Asked if a planned Islamic centre in Graz could become “a hotbed of radicalisation”, Gaisch replies:
“In the worst case. There will never be an obvious radicalisation. Swordsmen will not be coming, we will be slowly infiltrated. This population group has more children, a different lifestyle. They are doing this quite cleverly with a building in which many people can be accommodated. It will be more than a mosque: a cultural, social centre with a kindergarten.”
The Kleine Zeitung also reports that Gaisch’s comments have been condemned by the Social Democrats and Greens.

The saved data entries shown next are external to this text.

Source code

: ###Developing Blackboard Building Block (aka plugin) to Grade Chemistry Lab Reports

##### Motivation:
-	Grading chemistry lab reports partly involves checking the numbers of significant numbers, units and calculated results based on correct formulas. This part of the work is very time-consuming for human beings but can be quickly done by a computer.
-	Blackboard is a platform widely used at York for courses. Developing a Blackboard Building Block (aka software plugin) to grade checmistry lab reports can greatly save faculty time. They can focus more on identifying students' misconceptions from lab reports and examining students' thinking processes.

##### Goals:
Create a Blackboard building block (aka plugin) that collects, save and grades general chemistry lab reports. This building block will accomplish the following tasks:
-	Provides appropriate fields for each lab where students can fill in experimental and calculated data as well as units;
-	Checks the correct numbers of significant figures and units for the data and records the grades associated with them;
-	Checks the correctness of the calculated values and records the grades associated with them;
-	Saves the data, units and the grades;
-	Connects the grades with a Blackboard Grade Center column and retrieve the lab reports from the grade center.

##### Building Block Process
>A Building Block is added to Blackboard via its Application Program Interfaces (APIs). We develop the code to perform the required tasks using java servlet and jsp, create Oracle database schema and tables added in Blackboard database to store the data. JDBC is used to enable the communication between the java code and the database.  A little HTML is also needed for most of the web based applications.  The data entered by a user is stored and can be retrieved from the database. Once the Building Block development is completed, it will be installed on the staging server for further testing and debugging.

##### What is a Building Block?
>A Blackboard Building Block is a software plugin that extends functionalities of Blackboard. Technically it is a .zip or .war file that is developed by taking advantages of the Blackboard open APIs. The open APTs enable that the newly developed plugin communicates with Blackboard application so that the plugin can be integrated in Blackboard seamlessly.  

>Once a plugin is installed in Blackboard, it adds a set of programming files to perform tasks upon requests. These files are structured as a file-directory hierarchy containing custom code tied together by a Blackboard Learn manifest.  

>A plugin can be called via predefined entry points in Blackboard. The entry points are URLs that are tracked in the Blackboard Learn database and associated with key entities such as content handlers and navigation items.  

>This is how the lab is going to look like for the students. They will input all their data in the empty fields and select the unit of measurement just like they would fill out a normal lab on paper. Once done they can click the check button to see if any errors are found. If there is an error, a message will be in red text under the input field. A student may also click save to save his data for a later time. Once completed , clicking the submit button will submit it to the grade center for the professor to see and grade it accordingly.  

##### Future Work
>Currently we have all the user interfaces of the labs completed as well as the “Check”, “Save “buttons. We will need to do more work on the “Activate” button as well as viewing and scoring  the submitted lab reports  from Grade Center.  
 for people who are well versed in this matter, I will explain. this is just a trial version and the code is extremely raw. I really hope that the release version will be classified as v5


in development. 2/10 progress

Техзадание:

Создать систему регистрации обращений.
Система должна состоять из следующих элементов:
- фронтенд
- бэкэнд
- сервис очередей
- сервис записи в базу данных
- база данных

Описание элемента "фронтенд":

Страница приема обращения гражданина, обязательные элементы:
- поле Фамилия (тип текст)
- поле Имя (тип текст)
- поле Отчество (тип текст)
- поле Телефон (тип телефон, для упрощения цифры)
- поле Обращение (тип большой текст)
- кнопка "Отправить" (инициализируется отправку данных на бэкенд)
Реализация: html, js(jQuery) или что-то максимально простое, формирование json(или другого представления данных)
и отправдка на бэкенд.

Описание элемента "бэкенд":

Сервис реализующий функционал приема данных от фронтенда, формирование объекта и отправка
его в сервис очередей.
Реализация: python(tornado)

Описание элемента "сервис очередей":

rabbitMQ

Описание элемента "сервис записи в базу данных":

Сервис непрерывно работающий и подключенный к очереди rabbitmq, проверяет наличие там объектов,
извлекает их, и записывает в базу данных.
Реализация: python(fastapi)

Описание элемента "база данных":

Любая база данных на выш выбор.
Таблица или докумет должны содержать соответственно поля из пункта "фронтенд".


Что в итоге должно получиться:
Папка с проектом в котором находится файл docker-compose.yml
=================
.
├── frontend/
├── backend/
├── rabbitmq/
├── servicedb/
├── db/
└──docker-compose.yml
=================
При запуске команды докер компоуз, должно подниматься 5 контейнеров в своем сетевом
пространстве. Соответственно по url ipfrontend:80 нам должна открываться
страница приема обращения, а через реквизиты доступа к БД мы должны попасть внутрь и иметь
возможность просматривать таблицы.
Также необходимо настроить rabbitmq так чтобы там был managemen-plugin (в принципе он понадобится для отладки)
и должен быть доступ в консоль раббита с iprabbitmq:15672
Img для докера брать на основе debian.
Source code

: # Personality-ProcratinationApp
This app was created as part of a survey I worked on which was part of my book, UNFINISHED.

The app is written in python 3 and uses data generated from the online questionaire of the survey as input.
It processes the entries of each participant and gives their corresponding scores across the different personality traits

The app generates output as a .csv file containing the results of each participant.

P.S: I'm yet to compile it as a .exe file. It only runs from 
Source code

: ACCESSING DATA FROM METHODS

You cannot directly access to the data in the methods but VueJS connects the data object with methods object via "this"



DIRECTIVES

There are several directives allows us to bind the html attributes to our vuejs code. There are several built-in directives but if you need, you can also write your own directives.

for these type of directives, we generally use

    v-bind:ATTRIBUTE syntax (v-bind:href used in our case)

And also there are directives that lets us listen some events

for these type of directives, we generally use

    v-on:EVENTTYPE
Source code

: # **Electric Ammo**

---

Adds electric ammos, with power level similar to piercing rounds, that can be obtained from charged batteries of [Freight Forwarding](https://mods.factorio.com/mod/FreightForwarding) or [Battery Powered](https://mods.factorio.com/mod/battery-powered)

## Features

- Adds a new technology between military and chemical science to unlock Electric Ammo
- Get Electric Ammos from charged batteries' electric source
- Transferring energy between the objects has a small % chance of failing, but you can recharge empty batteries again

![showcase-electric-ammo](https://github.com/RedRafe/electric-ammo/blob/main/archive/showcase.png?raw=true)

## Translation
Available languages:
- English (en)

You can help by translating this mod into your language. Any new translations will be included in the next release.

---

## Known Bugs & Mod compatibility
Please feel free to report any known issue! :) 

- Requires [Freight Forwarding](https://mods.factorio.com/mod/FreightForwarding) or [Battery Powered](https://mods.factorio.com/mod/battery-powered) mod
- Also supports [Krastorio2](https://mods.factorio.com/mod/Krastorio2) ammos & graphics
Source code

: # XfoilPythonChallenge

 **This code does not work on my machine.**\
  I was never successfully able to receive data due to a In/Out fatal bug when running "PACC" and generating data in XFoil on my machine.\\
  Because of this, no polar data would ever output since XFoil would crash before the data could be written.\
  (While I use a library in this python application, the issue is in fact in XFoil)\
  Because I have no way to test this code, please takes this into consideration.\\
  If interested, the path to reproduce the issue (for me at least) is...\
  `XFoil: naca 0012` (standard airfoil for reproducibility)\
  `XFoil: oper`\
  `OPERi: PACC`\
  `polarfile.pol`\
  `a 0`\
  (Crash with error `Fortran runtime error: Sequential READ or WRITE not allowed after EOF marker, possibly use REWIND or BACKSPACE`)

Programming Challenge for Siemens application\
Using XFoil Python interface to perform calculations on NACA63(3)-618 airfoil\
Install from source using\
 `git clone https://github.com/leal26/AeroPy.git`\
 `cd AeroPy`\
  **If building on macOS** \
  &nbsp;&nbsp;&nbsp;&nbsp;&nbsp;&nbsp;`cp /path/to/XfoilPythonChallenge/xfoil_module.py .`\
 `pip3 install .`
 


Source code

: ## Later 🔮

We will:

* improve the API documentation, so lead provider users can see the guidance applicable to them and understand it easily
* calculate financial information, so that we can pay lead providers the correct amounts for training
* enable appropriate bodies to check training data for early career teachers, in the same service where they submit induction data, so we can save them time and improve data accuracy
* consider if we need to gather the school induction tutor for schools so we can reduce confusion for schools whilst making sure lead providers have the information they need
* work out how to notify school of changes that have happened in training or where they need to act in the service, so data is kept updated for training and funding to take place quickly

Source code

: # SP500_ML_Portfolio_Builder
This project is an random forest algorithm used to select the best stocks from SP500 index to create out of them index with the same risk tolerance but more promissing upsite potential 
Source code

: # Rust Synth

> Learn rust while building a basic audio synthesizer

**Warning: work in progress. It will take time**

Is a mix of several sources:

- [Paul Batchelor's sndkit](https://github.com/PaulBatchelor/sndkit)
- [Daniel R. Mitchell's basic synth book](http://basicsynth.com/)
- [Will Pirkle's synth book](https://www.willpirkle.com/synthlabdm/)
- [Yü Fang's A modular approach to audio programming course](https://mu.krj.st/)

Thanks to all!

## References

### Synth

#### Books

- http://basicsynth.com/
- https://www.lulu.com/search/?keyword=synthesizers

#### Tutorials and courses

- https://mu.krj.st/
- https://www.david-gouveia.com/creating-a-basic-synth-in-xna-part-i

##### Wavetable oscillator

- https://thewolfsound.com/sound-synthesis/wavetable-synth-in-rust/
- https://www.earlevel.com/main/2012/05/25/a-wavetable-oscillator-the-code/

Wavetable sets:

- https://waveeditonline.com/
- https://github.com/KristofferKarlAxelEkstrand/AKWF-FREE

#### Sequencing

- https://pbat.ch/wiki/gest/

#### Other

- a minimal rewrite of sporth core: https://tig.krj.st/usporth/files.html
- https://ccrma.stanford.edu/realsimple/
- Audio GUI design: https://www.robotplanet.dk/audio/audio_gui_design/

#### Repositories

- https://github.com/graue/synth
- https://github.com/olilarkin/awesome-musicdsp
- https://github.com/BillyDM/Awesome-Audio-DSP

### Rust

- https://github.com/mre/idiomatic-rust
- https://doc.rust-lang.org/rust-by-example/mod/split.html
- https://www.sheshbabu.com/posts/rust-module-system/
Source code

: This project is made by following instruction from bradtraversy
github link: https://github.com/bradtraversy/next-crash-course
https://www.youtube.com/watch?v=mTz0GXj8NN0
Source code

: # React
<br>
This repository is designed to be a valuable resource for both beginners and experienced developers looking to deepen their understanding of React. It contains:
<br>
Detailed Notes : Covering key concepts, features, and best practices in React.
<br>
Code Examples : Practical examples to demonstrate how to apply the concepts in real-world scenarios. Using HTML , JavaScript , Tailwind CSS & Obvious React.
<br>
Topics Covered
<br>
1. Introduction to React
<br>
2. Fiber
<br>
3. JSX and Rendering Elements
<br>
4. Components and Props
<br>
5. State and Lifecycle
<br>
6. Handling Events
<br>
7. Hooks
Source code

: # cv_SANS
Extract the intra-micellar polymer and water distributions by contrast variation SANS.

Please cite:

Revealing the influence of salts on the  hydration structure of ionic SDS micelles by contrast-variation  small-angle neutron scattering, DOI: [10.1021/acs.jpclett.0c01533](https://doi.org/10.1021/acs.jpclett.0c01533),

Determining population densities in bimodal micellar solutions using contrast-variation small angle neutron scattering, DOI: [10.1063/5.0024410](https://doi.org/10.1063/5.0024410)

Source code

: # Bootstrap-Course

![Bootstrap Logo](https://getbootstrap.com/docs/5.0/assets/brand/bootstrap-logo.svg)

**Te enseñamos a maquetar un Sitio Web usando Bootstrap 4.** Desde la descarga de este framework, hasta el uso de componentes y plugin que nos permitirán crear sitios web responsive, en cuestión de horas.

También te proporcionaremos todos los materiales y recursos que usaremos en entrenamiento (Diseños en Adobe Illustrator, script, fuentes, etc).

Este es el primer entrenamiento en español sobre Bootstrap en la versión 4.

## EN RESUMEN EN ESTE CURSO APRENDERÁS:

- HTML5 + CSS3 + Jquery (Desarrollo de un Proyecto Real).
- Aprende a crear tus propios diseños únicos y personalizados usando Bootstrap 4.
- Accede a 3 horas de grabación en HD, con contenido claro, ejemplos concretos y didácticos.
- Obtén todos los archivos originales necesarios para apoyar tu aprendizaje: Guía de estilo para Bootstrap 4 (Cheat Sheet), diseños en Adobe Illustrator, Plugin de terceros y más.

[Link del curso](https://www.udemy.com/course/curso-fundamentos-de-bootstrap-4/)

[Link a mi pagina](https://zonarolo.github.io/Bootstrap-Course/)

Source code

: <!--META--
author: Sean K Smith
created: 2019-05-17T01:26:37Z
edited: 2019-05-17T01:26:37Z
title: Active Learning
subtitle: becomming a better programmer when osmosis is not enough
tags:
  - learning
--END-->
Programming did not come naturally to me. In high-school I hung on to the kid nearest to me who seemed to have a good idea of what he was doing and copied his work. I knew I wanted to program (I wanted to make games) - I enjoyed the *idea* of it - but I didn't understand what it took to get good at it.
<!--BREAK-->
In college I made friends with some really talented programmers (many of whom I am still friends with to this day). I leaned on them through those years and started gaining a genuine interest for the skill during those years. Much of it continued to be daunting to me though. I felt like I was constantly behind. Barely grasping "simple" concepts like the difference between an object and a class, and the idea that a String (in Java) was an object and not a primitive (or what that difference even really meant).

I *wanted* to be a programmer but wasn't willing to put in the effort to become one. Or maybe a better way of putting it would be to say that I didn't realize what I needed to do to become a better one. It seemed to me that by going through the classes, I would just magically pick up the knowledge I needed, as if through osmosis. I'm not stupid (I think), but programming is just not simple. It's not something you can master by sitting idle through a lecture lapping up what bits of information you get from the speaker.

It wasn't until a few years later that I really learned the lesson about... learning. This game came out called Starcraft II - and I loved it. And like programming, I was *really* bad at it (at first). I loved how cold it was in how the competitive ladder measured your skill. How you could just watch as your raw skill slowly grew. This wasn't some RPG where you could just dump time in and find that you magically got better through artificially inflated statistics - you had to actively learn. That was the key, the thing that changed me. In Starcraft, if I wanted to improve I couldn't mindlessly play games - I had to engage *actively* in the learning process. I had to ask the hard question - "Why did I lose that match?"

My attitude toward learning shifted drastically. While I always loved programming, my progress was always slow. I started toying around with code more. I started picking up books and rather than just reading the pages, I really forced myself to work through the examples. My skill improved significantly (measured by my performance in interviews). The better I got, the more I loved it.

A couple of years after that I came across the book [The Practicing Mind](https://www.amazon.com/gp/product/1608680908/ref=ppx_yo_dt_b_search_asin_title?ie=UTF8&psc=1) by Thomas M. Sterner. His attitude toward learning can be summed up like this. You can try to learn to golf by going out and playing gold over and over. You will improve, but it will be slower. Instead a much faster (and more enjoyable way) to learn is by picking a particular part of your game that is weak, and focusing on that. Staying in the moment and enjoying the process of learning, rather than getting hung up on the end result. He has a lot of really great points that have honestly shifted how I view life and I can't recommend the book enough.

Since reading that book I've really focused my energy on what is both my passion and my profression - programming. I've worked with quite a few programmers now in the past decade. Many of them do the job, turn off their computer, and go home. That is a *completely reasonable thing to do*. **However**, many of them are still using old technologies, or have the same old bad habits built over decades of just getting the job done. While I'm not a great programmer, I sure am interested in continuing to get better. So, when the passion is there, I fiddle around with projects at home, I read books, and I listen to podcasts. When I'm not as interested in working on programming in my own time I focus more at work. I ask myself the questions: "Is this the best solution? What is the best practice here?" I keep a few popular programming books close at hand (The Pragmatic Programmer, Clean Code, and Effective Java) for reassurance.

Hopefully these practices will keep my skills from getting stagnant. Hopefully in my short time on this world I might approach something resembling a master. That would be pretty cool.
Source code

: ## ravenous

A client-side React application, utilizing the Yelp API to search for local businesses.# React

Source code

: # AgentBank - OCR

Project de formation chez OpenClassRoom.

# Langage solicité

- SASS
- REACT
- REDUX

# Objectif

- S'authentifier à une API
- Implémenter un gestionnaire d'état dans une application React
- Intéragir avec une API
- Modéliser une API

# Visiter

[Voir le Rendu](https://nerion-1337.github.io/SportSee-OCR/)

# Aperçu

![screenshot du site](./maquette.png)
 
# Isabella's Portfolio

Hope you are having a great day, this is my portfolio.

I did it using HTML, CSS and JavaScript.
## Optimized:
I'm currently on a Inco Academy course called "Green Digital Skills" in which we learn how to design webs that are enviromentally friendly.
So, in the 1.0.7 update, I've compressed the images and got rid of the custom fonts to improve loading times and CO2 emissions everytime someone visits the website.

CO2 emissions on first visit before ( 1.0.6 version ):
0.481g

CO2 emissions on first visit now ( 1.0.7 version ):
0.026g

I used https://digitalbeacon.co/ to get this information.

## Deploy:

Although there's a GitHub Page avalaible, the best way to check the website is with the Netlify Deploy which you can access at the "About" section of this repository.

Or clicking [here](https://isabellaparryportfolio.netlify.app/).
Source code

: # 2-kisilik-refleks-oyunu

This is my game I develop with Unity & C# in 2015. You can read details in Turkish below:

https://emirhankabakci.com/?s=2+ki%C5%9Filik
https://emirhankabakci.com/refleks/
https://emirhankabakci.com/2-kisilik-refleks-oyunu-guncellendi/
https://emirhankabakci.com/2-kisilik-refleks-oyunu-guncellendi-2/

It’s worth noting the context in which Gaisch made these remarks. During a local election campaign in 2008 Susanne Winter of the far-right Freedom Party described the prophet Mohammed as a “child molester” and called for Islam to be pushed “back where it belonged, beyond the Mediterranean Sea”. This was followed by an attack on a Muslim cemetery in the city. Another local FPÖ politician, Gerhard Kurzmann, was later prosecuted (but unfortunately acquitted) on a charge of inciting religious hatred after he posted an online video game in which players were required to stop the construction of mosques by shooting at Muslims.